Brilli in bici, la Consulta usa il pugno di ferro

Il tribunale di Trento aveva provato a salvare i ciclisti colti ebbri sulle due ruote ma per i giudici costituzionali è tutto regolare: la denuncia è legittima



TRENTO. Il Tribunale di Trento ci ha provato a «salvare» i ciclisti che si mettono in sella dopo aver bevuto troppo e vengono beccati. Ci ha provato rivolgendosi alla Corte Costituzionale e sollevando una questione di legittimità costituzionale. Ma loro, i giudici costituzionali, l’hanno dichiarata inammissibile.

Il punto di partenza è un procedimento penale contro un uomo che era stato accusato di guida in stato di ebbrezza dopo esser stato colto alla guida di una bicicletta con un tasso alcolemico superiore al 2.7 quando il limite di legge è di 0.5 (grammi di alcol per litro di sangue). Il tribunale si è rivolto alla corte costituzionale spiegando che «il legislatore pur potendo utilizzare sostantivi maggiormente generici nella condotta censurata (l’ebbrezza, ndr), ne sceglie uno e cioè “guida”, che si connota per essere comunemente applicato in tema di automezzi, vale a dire autoveicoli». Da questo fa discendere che la norma non possa essere applicata a tutti i veicoli indicati nell’articolo 47. Dove si trovano anche le bici, appunto.
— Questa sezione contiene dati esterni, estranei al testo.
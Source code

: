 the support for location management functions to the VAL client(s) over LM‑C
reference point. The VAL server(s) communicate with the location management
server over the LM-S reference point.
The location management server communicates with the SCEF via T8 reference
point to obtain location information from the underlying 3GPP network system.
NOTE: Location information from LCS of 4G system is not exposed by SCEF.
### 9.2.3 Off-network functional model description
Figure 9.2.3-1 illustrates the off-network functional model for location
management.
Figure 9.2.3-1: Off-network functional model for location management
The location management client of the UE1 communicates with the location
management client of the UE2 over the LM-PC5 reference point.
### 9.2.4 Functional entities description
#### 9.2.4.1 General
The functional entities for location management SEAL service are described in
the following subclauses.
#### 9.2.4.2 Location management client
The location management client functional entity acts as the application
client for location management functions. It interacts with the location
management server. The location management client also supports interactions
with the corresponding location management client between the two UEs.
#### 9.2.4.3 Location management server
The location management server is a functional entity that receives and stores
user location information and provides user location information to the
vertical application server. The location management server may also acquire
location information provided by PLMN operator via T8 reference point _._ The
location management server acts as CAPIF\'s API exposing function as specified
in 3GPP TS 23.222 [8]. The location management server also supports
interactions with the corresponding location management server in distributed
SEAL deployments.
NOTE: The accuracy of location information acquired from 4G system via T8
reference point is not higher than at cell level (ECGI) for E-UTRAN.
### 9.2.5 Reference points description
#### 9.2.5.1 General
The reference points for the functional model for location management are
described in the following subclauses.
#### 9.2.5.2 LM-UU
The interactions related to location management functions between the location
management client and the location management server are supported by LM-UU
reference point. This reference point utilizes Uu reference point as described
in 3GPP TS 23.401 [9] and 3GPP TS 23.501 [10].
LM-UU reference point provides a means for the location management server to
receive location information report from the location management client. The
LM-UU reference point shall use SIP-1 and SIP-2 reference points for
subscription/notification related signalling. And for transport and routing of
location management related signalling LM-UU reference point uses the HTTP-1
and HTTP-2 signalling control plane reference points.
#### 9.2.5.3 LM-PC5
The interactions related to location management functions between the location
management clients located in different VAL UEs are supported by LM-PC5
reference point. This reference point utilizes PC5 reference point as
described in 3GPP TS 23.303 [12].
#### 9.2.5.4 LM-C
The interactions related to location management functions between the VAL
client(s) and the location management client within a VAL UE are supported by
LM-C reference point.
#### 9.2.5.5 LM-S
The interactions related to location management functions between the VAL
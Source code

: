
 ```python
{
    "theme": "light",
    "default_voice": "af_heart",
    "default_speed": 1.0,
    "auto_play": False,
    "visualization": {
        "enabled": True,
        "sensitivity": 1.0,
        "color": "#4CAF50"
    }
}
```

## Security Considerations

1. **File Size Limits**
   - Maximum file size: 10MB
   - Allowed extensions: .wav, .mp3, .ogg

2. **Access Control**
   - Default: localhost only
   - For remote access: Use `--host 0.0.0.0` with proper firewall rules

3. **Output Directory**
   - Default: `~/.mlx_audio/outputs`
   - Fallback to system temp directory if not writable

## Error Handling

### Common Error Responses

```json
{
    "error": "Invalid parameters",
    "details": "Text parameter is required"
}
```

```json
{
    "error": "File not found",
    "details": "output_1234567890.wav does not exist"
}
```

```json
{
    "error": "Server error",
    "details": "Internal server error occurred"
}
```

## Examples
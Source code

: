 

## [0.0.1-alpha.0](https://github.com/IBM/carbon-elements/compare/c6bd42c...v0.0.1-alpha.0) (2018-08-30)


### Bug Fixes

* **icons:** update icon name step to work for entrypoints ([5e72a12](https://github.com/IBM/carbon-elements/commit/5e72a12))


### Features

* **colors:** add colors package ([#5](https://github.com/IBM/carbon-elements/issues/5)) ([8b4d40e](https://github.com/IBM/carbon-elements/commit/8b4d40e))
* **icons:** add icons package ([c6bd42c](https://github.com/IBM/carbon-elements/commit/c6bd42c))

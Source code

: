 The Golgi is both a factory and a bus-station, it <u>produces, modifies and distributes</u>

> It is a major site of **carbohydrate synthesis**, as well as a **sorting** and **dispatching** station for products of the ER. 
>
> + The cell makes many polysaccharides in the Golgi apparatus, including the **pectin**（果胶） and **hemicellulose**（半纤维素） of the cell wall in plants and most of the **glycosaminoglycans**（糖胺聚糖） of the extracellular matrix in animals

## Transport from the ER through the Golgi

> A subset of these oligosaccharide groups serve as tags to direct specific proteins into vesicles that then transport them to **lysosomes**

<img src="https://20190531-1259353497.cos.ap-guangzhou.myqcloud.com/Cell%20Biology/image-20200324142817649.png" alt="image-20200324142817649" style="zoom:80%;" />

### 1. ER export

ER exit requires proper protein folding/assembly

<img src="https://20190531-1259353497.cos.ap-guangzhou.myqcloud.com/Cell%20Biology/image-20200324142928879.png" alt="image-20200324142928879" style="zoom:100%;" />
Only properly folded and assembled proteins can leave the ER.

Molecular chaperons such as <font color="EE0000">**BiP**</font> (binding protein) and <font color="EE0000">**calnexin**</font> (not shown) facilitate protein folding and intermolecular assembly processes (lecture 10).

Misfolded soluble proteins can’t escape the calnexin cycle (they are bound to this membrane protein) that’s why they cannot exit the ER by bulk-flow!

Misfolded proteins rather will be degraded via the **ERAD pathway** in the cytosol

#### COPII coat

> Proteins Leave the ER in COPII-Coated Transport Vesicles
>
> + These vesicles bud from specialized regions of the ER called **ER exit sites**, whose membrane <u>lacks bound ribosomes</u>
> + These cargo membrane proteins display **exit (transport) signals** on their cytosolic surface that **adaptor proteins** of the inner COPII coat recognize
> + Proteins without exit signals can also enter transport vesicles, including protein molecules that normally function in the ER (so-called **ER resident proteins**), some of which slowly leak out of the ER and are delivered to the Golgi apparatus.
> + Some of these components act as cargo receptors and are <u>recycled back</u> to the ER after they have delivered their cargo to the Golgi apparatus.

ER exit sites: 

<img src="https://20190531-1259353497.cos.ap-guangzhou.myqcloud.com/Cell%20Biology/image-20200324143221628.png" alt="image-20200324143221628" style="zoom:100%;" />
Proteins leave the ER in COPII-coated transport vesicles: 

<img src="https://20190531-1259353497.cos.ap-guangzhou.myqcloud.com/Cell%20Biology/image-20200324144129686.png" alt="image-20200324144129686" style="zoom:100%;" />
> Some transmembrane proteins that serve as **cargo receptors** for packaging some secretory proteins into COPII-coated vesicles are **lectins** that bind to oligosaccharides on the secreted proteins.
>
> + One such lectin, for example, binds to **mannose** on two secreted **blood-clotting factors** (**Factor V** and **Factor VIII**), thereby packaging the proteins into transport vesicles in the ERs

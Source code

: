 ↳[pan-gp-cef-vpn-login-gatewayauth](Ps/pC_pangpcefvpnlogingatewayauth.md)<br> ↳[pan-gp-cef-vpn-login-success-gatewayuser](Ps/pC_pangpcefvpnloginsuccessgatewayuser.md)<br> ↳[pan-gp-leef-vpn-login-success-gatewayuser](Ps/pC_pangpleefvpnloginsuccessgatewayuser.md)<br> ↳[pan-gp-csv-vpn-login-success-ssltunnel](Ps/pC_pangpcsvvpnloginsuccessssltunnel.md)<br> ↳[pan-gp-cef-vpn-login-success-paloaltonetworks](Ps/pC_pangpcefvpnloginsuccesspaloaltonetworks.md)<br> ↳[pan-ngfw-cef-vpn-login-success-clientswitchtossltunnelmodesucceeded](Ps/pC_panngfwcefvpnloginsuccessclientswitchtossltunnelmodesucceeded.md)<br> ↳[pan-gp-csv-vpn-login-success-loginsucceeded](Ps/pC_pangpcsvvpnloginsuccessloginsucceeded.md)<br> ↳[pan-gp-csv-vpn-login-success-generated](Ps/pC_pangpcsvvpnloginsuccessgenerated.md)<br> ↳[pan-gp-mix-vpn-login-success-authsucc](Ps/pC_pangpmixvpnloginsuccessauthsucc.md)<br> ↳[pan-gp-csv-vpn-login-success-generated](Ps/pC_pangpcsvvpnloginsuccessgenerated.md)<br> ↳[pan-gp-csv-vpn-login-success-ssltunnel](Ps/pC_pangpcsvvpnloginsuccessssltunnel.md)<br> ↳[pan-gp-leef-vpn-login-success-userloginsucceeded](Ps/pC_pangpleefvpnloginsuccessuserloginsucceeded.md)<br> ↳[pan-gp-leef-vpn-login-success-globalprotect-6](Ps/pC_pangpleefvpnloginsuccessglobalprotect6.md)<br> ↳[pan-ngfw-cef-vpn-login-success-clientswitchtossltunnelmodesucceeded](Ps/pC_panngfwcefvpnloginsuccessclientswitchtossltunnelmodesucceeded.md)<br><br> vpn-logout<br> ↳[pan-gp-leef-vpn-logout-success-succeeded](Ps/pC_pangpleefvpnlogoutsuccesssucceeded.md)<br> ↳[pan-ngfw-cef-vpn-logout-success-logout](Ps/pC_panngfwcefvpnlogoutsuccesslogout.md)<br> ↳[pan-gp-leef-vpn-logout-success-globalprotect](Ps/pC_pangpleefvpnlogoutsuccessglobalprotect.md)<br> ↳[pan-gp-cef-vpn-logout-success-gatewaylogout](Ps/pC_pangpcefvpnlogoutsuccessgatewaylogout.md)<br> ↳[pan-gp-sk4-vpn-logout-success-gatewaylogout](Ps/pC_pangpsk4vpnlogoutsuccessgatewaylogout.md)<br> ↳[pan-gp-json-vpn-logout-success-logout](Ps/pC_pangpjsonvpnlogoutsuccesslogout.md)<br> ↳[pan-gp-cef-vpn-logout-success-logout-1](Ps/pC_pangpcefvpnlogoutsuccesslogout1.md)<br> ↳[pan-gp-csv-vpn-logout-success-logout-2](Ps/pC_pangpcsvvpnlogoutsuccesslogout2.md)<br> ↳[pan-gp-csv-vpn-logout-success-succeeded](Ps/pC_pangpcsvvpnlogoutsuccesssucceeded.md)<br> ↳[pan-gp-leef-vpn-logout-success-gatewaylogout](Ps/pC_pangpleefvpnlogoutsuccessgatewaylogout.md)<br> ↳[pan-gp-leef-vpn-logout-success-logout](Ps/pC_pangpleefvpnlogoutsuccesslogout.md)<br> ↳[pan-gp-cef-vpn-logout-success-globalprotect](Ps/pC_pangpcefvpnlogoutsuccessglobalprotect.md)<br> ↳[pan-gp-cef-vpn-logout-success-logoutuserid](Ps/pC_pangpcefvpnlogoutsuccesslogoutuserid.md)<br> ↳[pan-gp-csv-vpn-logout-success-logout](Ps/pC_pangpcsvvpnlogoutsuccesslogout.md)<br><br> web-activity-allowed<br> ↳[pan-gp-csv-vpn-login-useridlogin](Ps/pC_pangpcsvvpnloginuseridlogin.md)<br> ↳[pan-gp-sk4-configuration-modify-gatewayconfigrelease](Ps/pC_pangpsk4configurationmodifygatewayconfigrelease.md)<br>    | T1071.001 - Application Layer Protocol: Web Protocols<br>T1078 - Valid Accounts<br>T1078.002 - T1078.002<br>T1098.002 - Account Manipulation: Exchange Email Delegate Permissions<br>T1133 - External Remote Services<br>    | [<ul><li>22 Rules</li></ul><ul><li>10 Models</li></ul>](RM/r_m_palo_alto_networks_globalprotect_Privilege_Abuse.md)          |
E va avanti sottolineando come alla sanzione penale si accompagna la sospensione della patente e in determinate ipotesi la confisca del veicolo con il quale è stato commesso il reato. Le violazioni che vengono evidenziate sono le seguenti. Ci sarebbe una violazione del principio di ragionevolezza e che «alla luce dell’oggetto giuridico del reato in esame, che mira a proteggere la sicurezza della circolazione stradale e indirettamente l’incolumità personale, la conduzione di veicoli non a motore in condizioni di alterazione psicofisica potrebbe comportare qualche pericolo per la sicurezza stradale, ma tale rischio sarebbe quantitativamente diverso e certamente molto inferiore quello creato, in analoghe circostanze dai veicoli a motore. Tale osservazione rende preferibile l’interpretazione restrittiva della norma» escludendo quindi le biciclette. Le motivazioni proseguono spiegando che sarebbe dunque «sproporzionato e irragionevole punire con la stessa sanzione prevista per i veicoli a motore fattispecie che, come quella in esame, destano minor allarme sociale». Il tribunale censura la norma per violazione del principio di proporzionalità della pena interpretato alla luce del principio di ragionevolezza, e anche il principio di determinatezza della legge.

La Corte Costituzionale ha preso la sua decisione qualche settimane fa e ha dichiarato la «manifesta inammissibilità della questione di legittimità costituzionale».